In the pinpoint flood experiment on this same site, sequential combinations tended to work the best. SuperWham followed by Clincher controlled watergrass by 83 percent but failed to control bulrush. Regiment followed by Clincher controlled watergrass by 84 percent and also provided 78 percent control of bulrush. However, this is poor resistance management, since watergrass is resistant to both herbicides and this should result in an increment of the resistant population for the next season.

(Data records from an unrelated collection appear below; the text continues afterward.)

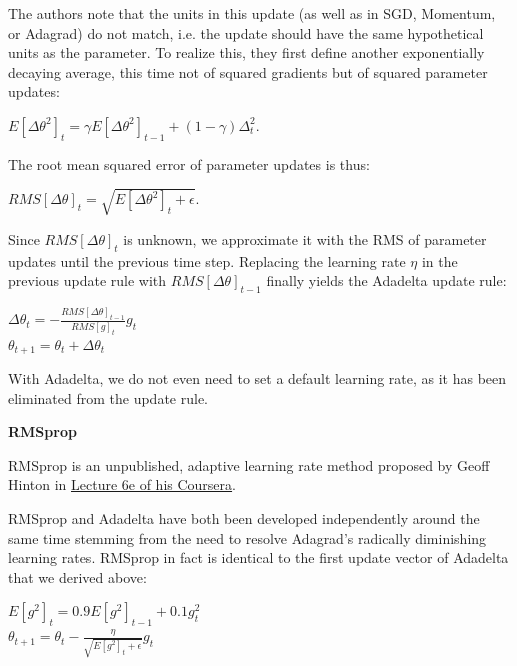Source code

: \documentclass[4pt,journal,compsoc]{IEEEtran}
\begin{document}
\begin{flushleft}
    The authors note that the units in this update (as well as in SGD, Momentum, or Adagrad) do not match, i.e. the update should have the same hypothetical units as the parameter. To realize this, they first define another exponentially decaying average, this time not of squared gradients but of squared parameter updates: \newline
    
    $E[\Delta \theta ^ 2]_t = \gamma E[\Delta \theta ^ 2]_{t - 1} + (1 - \gamma) \Delta_t ^ 2$. \newline
    
    The root mean squared error of parameter updates is thus: \newline
    
    $RMS[\Delta \theta]_t = \sqrt{E[\Delta \theta ^ 2]_t + \epsilon}$. \newline
    
    Since $RMS[\Delta \theta]_t$ is unknown, we approximate it with the RMS of parameter updates until the previous time step. Replacing the learning rate $\eta$ in the previous update rule with $RMS[\Delta \theta]_{t - 1}$ finally yields the Adadelta update rule: \newline
    
    $\Delta \theta_t = - \frac{RMS[\Delta \theta]_{t-1}}{RMS[g]_t}g_t$ \\
    $\theta_{t+1} = \theta_t + \Delta \theta_t$ \newline
    
    With Adadelta, we do not even need to set a default learning rate, as it has been eliminated from the update rule. \newline \newline
    
    \textbf{\Large RMSprop} \newline

    RMSprop is an unpublished, adaptive learning rate method proposed by Geoff Hinton in \underline{Lecture 6e of his Coursera}. \newline
    
    RMSprop and Adadelta have both been developed independently around the same time stemming from the need to resolve Adagrad's radically diminishing learning rates. RMSprop in fact is identical to the first update vector of Adadelta that we derived above: \newline
    
    $E[g^2]_t = 0.9 E[g^2]_{t-1} + 0.1 g^2_t$\\
    $\theta_{t+1} = \theta_{t} - \frac{\eta}{\sqrt{E[g^2]_t + \epsilon}} g_{t}$ \newline
    

\end{flushleft}
\end{document}
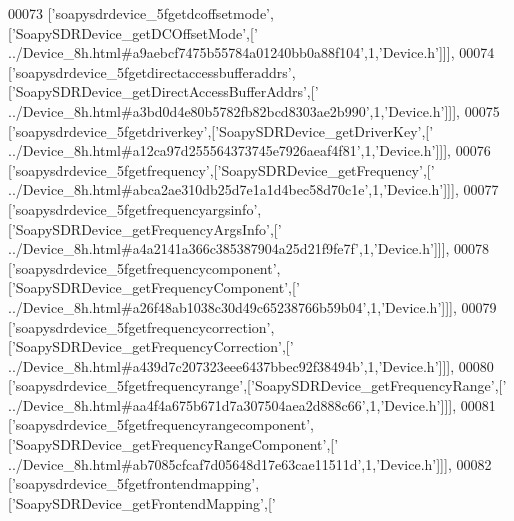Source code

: \begin{DoxyCode}
00073   [\textcolor{stringliteral}{'soapysdrdevice\_5fgetdcoffsetmode'},[\textcolor{stringliteral}{'SoapySDRDevice\_getDCOffsetMode'},[\textcolor{stringliteral}{'
      ../Device\_8h.html#a9aebcf7475b55784a01240bb0a88f104'},1,\textcolor{stringliteral}{'Device.h'}]]],
00074   [\textcolor{stringliteral}{'soapysdrdevice\_5fgetdirectaccessbufferaddrs'},[\textcolor{stringliteral}{'SoapySDRDevice\_getDirectAccessBufferAddrs'},[\textcolor{stringliteral}{'
      ../Device\_8h.html#a3bd0d4e80b5782fb82bcd8303ae2b990'},1,\textcolor{stringliteral}{'Device.h'}]]],
00075   [\textcolor{stringliteral}{'soapysdrdevice\_5fgetdriverkey'},[\textcolor{stringliteral}{'SoapySDRDevice\_getDriverKey'},[\textcolor{stringliteral}{'
      ../Device\_8h.html#a12ca97d255564373745e7926aeaf4f81'},1,\textcolor{stringliteral}{'Device.h'}]]],
00076   [\textcolor{stringliteral}{'soapysdrdevice\_5fgetfrequency'},[\textcolor{stringliteral}{'SoapySDRDevice\_getFrequency'},[\textcolor{stringliteral}{'
      ../Device\_8h.html#abca2ae310db25d7e1a1d4bec58d70c1e'},1,\textcolor{stringliteral}{'Device.h'}]]],
00077   [\textcolor{stringliteral}{'soapysdrdevice\_5fgetfrequencyargsinfo'},[\textcolor{stringliteral}{'SoapySDRDevice\_getFrequencyArgsInfo'},[\textcolor{stringliteral}{'
      ../Device\_8h.html#a4a2141a366c385387904a25d21f9fe7f'},1,\textcolor{stringliteral}{'Device.h'}]]],
00078   [\textcolor{stringliteral}{'soapysdrdevice\_5fgetfrequencycomponent'},[\textcolor{stringliteral}{'SoapySDRDevice\_getFrequencyComponent'},[\textcolor{stringliteral}{'
      ../Device\_8h.html#a26f48ab1038c30d49c65238766b59b04'},1,\textcolor{stringliteral}{'Device.h'}]]],
00079   [\textcolor{stringliteral}{'soapysdrdevice\_5fgetfrequencycorrection'},[\textcolor{stringliteral}{'SoapySDRDevice\_getFrequencyCorrection'},[\textcolor{stringliteral}{'
      ../Device\_8h.html#a439d7c207323eee6437bbec92f38494b'},1,\textcolor{stringliteral}{'Device.h'}]]],
00080   [\textcolor{stringliteral}{'soapysdrdevice\_5fgetfrequencyrange'},[\textcolor{stringliteral}{'SoapySDRDevice\_getFrequencyRange'},[\textcolor{stringliteral}{'
      ../Device\_8h.html#aa4f4a675b671d7a307504aea2d888c66'},1,\textcolor{stringliteral}{'Device.h'}]]],
00081   [\textcolor{stringliteral}{'soapysdrdevice\_5fgetfrequencyrangecomponent'},[\textcolor{stringliteral}{'SoapySDRDevice\_getFrequencyRangeComponent'},[\textcolor{stringliteral}{'
      ../Device\_8h.html#ab7085cfcaf7d05648d17e63cae11511d'},1,\textcolor{stringliteral}{'Device.h'}]]],
00082   [\textcolor{stringliteral}{'soapysdrdevice\_5fgetfrontendmapping'},[\textcolor{stringliteral}{'SoapySDRDevice\_getFrontendMapping'},[\textcolor{stringliteral}{'
}
\end{DoxyCode}
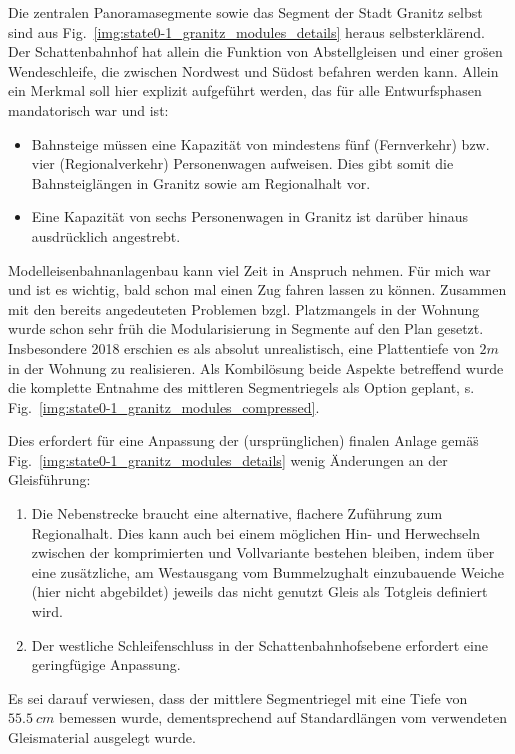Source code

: Die zentralen Panoramasegmente sowie das Segment der Stadt Granitz selbst sind aus Fig.~\ref{img:state0-1_granitz_modules_details} heraus selbsterkl\"arend.
Der Schattenbahnhof hat allein die Funktion von Abstellgleisen und einer gro\"sen Wendeschleife, die zwischen Nordwest und S\"udost befahren werden kann.
Allein ein Merkmal soll hier explizit aufgef\"uhrt werden, das f\"ur alle Entwurfsphasen mandatorisch war und ist:
\begin{itemize}
	\item Bahnsteige m\"ussen eine Kapazit\"at von mindestens f\"unf (Fernverkehr) bzw. vier  (Regionalverkehr) Personenwagen aufweisen.
	Dies gibt somit die Bahnsteigl\"angen in Granitz sowie am Regionalhalt vor.
	\item Eine Kapazit\"at von sechs Personenwagen in Granitz ist dar\"uber hinaus ausdr\"ucklich angestrebt.
\end{itemize}

Modelleisenbahnanlagenbau kann viel Zeit in Anspruch nehmen.
F\"ur mich war und ist es wichtig, bald schon mal einen Zug fahren lassen zu k\"onnen.
Zusammen mit den bereits angedeuteten Problemen bzgl. Platzmangels in der Wohnung wurde schon sehr fr\"uh die Modularisierung in Segmente auf den Plan gesetzt.
Insbesondere 2018 erschien es als absolut unrealistisch, eine Plattentiefe von $2m$ in der Wohnung zu realisieren.
Als Kombil\"osung beide Aspekte betreffend wurde die komplette Entnahme des mittleren Segmentriegels als Option geplant, s. Fig.~\ref{img:state0-1_granitz_modules_compressed}.

Dies erfordert f\"ur eine Anpassung der (urspr\"unglichen) finalen Anlage gem\"a\"s Fig.~\ref{img:state0-1_granitz_modules_details} wenig \"Anderungen an der Gleisf\"uhrung:
\begin{enumerate}
	\item Die Nebenstrecke braucht eine alternative, flachere Zuf\"uhrung zum Regionalhalt.
	Dies kann auch bei einem m\"oglichen Hin- und Herwechseln zwischen der komprimierten und Vollvariante bestehen bleiben, indem \"uber eine zus\"atzliche, am Westausgang vom Bummelzughalt einzubauende Weiche (hier nicht abgebildet) jeweils das nicht genutzt Gleis als Totgleis definiert wird.
	\item Der westliche Schleifenschluss in der Schattenbahnhofsebene erfordert eine geringf\"ugige Anpassung.
\end{enumerate}
Es sei darauf verwiesen, dass der mittlere Segmentriegel mit eine Tiefe von $55.5~cm$ bemessen wurde, dementsprechend auf Standardl\"angen vom verwendeten Gleismaterial ausgelegt wurde.

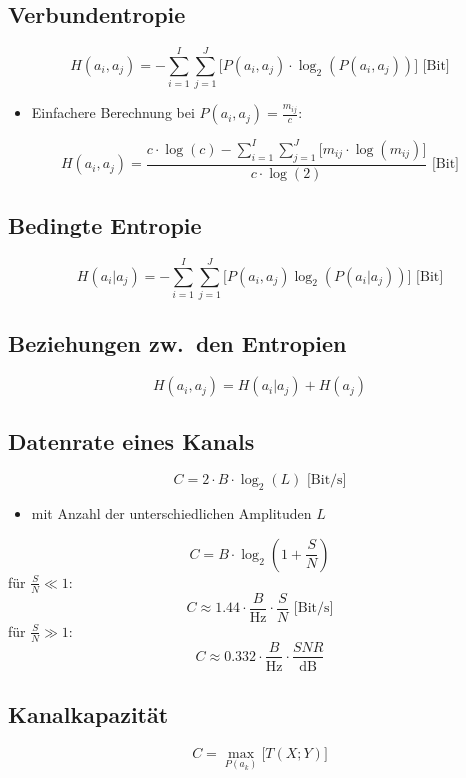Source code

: 
\subsection*{Verbundentropie}
\[
    H(a_i, a_j) = -\sum_{i=1}^{I} \sum_{j=1}^{J} \bigg[ P(a_i, a_j) \cdot
    \log_2( P(a_i, a_j) ) \bigg] \mbox{ [Bit]}
\]
\begin{itemize}
    \setlength{\parskip}{0pt}
    \setlength{\itemsep}{0pt plus 1pt}
    \item Einfachere Berechnung bei $P(a_i, a_j) = \frac{m_{ij}}{c}$:
\end{itemize}
\[
    H(a_i, a_j) = \frac{c \cdot \log(c) - \sum\limits_{i=1}^{I} \sum\limits_{j=1}^{J} \bigg[
    m_{ij} \cdot \log( m_{ij} ) \bigg]}{c \cdot \log(2)} \mbox{ [Bit]}
\]

\subsection*{Bedingte Entropie}
\[
    H(a_i | a_j) = - \sum_{i=1}^{I} \sum_{j=1}^{J} \bigg[ P(a_i, a_j)
    \log_2(P(a_i | a_j)) \bigg] \mbox{ [Bit]}
\]

\subsection*{Beziehungen zw.\ den Entropien}
\[
    H(a_i, a_j) = H(a_i | a_j) + H(a_j)
\]

\subsection*{Datenrate eines Kanals}
\[
    C = 2 \cdot B \cdot \log_2(L) \mbox{ [Bit/s]}
\]
\begin{itemize}
    \setlength{\parskip}{0pt}
    \setlength{\itemsep}{0pt plus 1pt}
    \item mit Anzahl der unterschiedlichen Amplituden $ L $
\end{itemize}
\[
    C = B \cdot \log_2 \left( 1 + \frac{S}{N} \right) 
\]
für $ \frac{S}{N} \ll 1 $:
\[
    C \approx 1.44 \cdot \frac{B}{\text{Hz}} \cdot \frac{S}{N} \mbox{ [Bit/s]}
\]
für $ \frac{S}{N} \gg 1 $:
\[
    C \approx 0.332 \cdot \frac{B}{\text{Hz}} \cdot \frac{SNR}{\text{dB}}
\]

\subsection*{Kanalkapazität}
\[
    C = \max_{P(a_k)} \bigg[ T(X; Y) \bigg]
\]

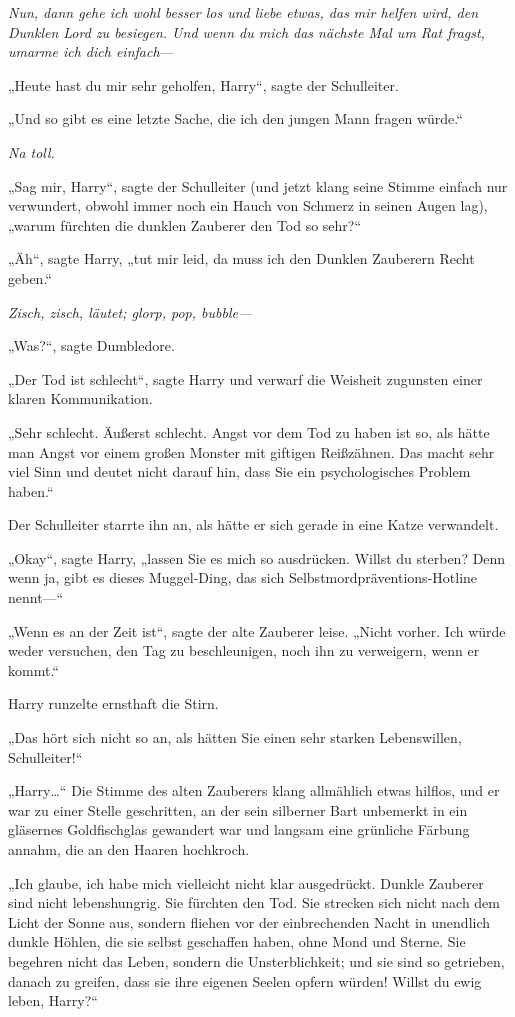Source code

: {\emph{Nun, dann gehe ich wohl besser los und liebe etwas, das mir helfen wird, den Dunklen Lord zu besiegen. Und wenn du mich das nächste Mal um Rat fragst, umarme ich dich einfach}—

„Heute hast du mir sehr geholfen, Harry“, sagte der Schulleiter.

„Und so gibt es eine letzte Sache, die ich den jungen Mann fragen würde.“

\emph{Na toll.}

„Sag mir, Harry“, sagte der Schulleiter (und jetzt klang seine Stimme einfach nur verwundert, obwohl immer noch ein Hauch von Schmerz in seinen Augen lag), „warum fürchten die dunklen Zauberer den Tod so sehr?“

„Äh“, sagte Harry, „tut mir leid, da muss ich den Dunklen Zauberern Recht geben.“

\emph{Zisch, zisch, läutet; glorp, pop, bubble—}

„Was?“, sagte Dumbledore.

„Der Tod ist schlecht“, sagte Harry und verwarf die Weisheit zugunsten einer klaren Kommunikation.

„Sehr schlecht. Äußerst schlecht. Angst vor dem Tod zu haben ist so, als hätte man Angst vor einem großen Monster mit giftigen Reißzähnen. Das macht sehr viel Sinn und deutet nicht darauf hin, dass Sie ein psychologisches Problem haben.“

Der Schulleiter starrte ihn an, als hätte er sich gerade in eine Katze verwandelt.

„Okay“, sagte Harry, „lassen Sie es mich so ausdrücken. Willst du sterben? Denn wenn ja, gibt es dieses Muggel-Ding, das sich Selbstmordpräventions-Hotline nennt—“

„Wenn es an der Zeit ist“, sagte der alte Zauberer leise. „Nicht vorher. Ich würde weder versuchen, den Tag zu beschleunigen, noch ihn zu verweigern, wenn er kommt.“

Harry runzelte ernsthaft die Stirn.

„Das hört sich nicht so an, als hätten Sie einen sehr starken Lebenswillen, Schulleiter!“

„Harry…“ Die Stimme des alten Zauberers klang allmählich etwas hilflos, und er war zu einer Stelle geschritten, an der sein silberner Bart unbemerkt in ein gläsernes Goldfischglas gewandert war und langsam eine grünliche Färbung annahm, die an den Haaren hochkroch.

„Ich glaube, ich habe mich vielleicht nicht klar ausgedrückt. Dunkle Zauberer sind nicht lebenshungrig. Sie fürchten den Tod. Sie strecken sich nicht nach dem Licht der Sonne aus, sondern fliehen vor der einbrechenden Nacht in unendlich dunkle Höhlen, die sie selbst geschaffen haben, ohne Mond und Sterne. Sie begehren nicht das Leben, sondern die Unsterblichkeit; und sie sind so getrieben, danach zu greifen, dass sie ihre eigenen Seelen opfern würden! Willst du ewig leben, Harry?“

}
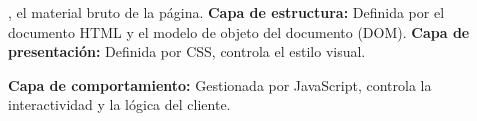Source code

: 
, el material bruto de la página. \textbf{Capa de estructura:
} Definida por el documento HTML y el modelo de objeto del documento (DOM). \textbf{Capa de presentación:} Definida por CSS, controla el estilo visual.

\textbf{Capa de comportamiento:} Gestionada por JavaScript, controla la interactividad y la lógica del cliente.

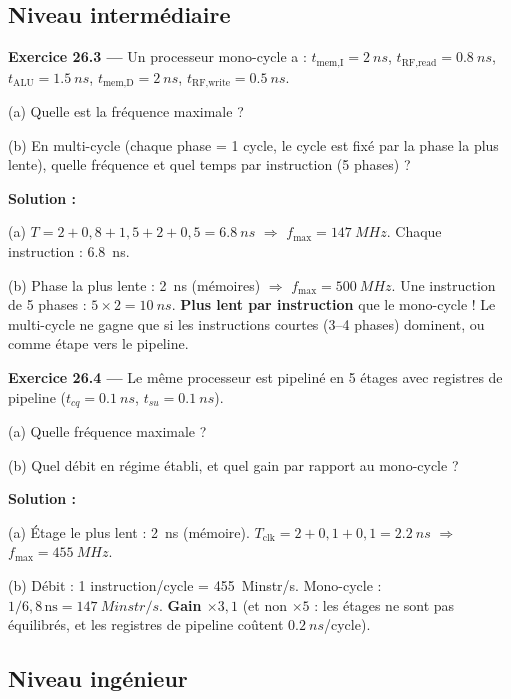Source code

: \documentclass[12pt,a4paper,twoside]{book}
\begin{document}
\subsection*{Niveau intermédiaire}

\textbf{Exercice 26.3 ---} Un processeur mono-cycle a : $t_{\text{mem,I}} = \SI{2}{ns}$, $t_{\text{RF,read}} = \SI{0.8}{ns}$, $t_{\text{ALU}} = \SI{1.5}{ns}$, $t_{\text{mem,D}} = \SI{2}{ns}$, $t_{\text{RF,write}} = \SI{0.5}{ns}$.

(a) Quelle est la fréquence maximale ?

(b) En multi-cycle (chaque phase = 1 cycle, le cycle est fixé par la phase la plus lente), quelle fréquence et quel temps par instruction (5 phases) ?

\begin{pratique}
\textbf{Solution :}

(a) $T = 2+0{,}8+1{,}5+2+0{,}5 = \SI{6.8}{ns}$ $\Rightarrow$ $f_{\max} = \SI{147}{MHz}$. Chaque instruction : \SI{6.8}{ns}.

(b) Phase la plus lente : \SI{2}{ns} (mémoires) $\Rightarrow$ $f_{\max} = \SI{500}{MHz}$. Une instruction de 5 phases : $5\times2 = \SI{10}{ns}$. \textbf{Plus lent par instruction} que le mono-cycle ! Le multi-cycle ne gagne que si les instructions courtes (3--4 phases) dominent, ou comme étape vers le pipeline.
\end{pratique}

\textbf{Exercice 26.4 ---} Le même processeur est pipeliné en 5 étages avec registres de pipeline ($t_{cq} = \SI{0.1}{ns}$, $t_{su} = \SI{0.1}{ns}$).

(a) Quelle fréquence maximale ?

(b) Quel débit en régime établi, et quel gain par rapport au mono-cycle ?

\begin{pratique}
\textbf{Solution :}

(a) Étage le plus lent : \SI{2}{ns} (mémoire). $T_{\text{clk}} = 2 + 0{,}1 + 0{,}1 = \SI{2.2}{ns}$ $\Rightarrow$ $f_{\max} = \SI{455}{MHz}$.

(b) Débit : 1 instruction/cycle = \SI{455}{Minstr/s}. Mono-cycle : $1/6{,}8\,\text{ns} = \SI{147}{Minstr/s}$. \textbf{Gain $\times 3{,}1$} (et non $\times 5$ : les étages ne sont pas équilibrés, et les registres de pipeline coûtent $\SI{0.2}{ns}$/cycle).
\end{pratique}

\subsection*{Niveau ingénieur}
\end{document}
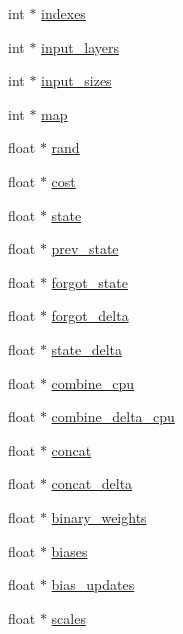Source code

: \begin{DoxyCompactItemize}
\item 
int $\ast$ \mbox{\hyperlink{structlayer_a545ce2f1db475b370db778c433913fde}{indexes}}
\item 
int $\ast$ \mbox{\hyperlink{structlayer_afd5797d71336f51f9b5b1bd1ef0bddd8}{input\+\_\+layers}}
\item 
int $\ast$ \mbox{\hyperlink{structlayer_aef52d6a821c836ddd1b1993911c648f2}{input\+\_\+sizes}}
\item 
int $\ast$ \mbox{\hyperlink{structlayer_a9950b1b44120256269e082cb5efbd42e}{map}}
\item 
float $\ast$ \mbox{\hyperlink{structlayer_a254a888ee1b4383a7ce6035a88e7b825}{rand}}
\item 
float $\ast$ \mbox{\hyperlink{structlayer_a9a71dbf0ad70f63a10787d8217633776}{cost}}
\item 
float $\ast$ \mbox{\hyperlink{structlayer_af47d59ee97d2b512e5ca64a25af476c1}{state}}
\item 
float $\ast$ \mbox{\hyperlink{structlayer_aa82477e38a85af20ebd0300cab6ea6e1}{prev\+\_\+state}}
\item 
float $\ast$ \mbox{\hyperlink{structlayer_a8c96fb4f8b4a7d7dac14d6220938bdc3}{forgot\+\_\+state}}
\item 
float $\ast$ \mbox{\hyperlink{structlayer_a03015ecf4e0ca81f3b0133c93cab1354}{forgot\+\_\+delta}}
\item 
float $\ast$ \mbox{\hyperlink{structlayer_a48c287c5df2e2cd3bea497e6a93487a6}{state\+\_\+delta}}
\item 
float $\ast$ \mbox{\hyperlink{structlayer_abf10dce2bd742799a95eb1241e0c4e71}{combine\+\_\+cpu}}
\item 
float $\ast$ \mbox{\hyperlink{structlayer_a00fca0bda761ca0a2ceaf81934b31293}{combine\+\_\+delta\+\_\+cpu}}
\item 
float $\ast$ \mbox{\hyperlink{structlayer_aa2edc68cb4713d7b34f52b27b2c0a35b}{concat}}
\item 
float $\ast$ \mbox{\hyperlink{structlayer_a1de4fac7dfc2c7c9ab387bc322246258}{concat\+\_\+delta}}
\item 
float $\ast$ \mbox{\hyperlink{structlayer_a105fc98c2adbd8d8de839e327fb284b7}{binary\+\_\+weights}}
\item 
float $\ast$ \mbox{\hyperlink{structlayer_aaa7f20cb294d09ee0011d32658675a48}{biases}}
\item 
float $\ast$ \mbox{\hyperlink{structlayer_a53f11ac2a72b28b8c3529b799f1662fd}{bias\+\_\+updates}}
\item 
float $\ast$ \mbox{\hyperlink{structlayer_a82237cebb237c586f13f0a0ab35e38a3}{scales}}

\end{DoxyCompactItemize}
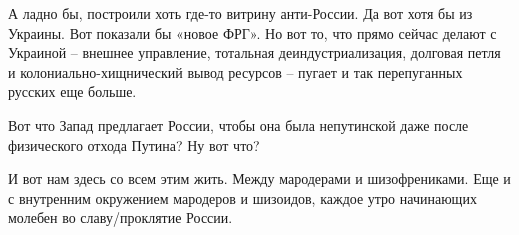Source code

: А ладно бы, построили хоть где-то витрину анти-России. Да вот хотя бы из
Украины. Вот показали бы «новое ФРГ». Но вот то, что прямо сейчас делают с
Украиной – внешнее управление, тотальная деиндустриализация, долговая петля и
колониально-хищнический вывод ресурсов – пугает и так перепуганных русских еще
больше.

Вот что Запад предлагает России, чтобы она была непутинской даже после
физического отхода Путина? Ну вот что?

И вот нам здесь со всем этим жить. Между мародерами и шизофрениками. Еще и с
внутренним окружением мародеров и шизоидов, каждое утро начинающих молебен во
славу/проклятие России.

Regiment tank mixed Abolish followed by SuperWham provided the best watergrass, Bulrush and ducksalad control (84, 98 and 90 percent respectively). SuperWham by Regiment provided the best watergrass control (93 percent).

Drill-seeded rice

M206 was drill-seeded; flushed with water and drained twice for establishment, immediately after seeding and again 10 days later. A final permanent flood (3 to 4 inches) was applied when rice was at the 5-leaf stage (25 days after seeding). Aquatic weeds are not generally a problem early in drill seeded rice, while the main weeds in this system were watergrass and sprangletop. Prowl H20 alone applied as a delayed pre-emergent. This was 7 days after initial flush of water and rice weeds had not emerged. This single application of the dinitroanaline controlled 72 percent of the watergrass and 92 percent of the sprangletop. Control was improved when Prowl was tank mixed or in sequential combinations with foliar-active herbicides.

Prowl H20 plus Clincher applied early post emergent (two days after the second flush of water and drain, with rice at the 1- 2-leaf stage) controlled watergrass by 93 percent and sprangletop by 96 percent. Prowl H20 plus SuperWham controlled watergrass by 95 percent and sprangletop by 85 percent. Prowl H20 seven days after the initial flush of water followed by Clincher at the 5- to 6-leaf stage (prior to permanent flood) controlled watergrass by 99 percent and sprangletop by 97 percent.

The tank mix of Abolish plus SuperWham two days after the second flush of water and drain provided 92 percent watergrass and 98 percent sprangletop control. Abolish at seven days after initial flush followed by Regiment applied post permanent flood provided 95 percent control of watergrass and 97 percent control of sprangletop. Abolish seven days after initial flush followed by SuperWham five to six days prior to permanent flood was also an excellent treatment, although watergrass control was weaker. Clincher followed by SuperWham prior to permanent flooding controlled watergrass by 99 percent and sprangletop by 91 percent.